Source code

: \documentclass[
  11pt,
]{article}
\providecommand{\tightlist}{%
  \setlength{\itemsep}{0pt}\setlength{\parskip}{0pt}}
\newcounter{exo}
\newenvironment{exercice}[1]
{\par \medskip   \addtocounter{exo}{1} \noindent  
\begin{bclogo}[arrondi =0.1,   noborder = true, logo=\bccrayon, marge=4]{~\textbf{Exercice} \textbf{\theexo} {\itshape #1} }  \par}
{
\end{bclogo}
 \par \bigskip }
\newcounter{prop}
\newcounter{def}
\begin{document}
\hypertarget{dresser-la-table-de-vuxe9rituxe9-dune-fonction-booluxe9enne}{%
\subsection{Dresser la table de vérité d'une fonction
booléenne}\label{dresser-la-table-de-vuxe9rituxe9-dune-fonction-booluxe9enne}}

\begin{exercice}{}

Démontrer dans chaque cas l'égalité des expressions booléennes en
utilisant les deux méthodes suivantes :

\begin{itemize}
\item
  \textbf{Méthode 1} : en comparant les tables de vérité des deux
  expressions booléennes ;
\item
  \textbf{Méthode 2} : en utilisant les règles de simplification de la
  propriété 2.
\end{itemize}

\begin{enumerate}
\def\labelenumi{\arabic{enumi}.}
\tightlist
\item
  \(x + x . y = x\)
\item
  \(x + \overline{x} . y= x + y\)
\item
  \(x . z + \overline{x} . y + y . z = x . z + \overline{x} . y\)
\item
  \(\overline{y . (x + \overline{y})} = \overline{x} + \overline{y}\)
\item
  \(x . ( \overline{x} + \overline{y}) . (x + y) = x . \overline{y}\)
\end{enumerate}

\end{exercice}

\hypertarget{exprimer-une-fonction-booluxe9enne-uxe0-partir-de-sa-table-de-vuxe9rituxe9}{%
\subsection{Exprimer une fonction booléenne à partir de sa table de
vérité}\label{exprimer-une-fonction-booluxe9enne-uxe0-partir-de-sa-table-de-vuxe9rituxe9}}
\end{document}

^^^^

Work request =
Only the stretch of lines that begins with the one holding "sa table de" and ends with the last line above belongs in the answer; please write it out exactly.

Answer space =
\subsection{Exprimer une fonction booléenne à partir de sa table de
vérité}\label{exprimer-une-fonction-booluxe9enne-uxe0-partir-de-sa-table-de-vuxe9rituxe9}}
\end{document}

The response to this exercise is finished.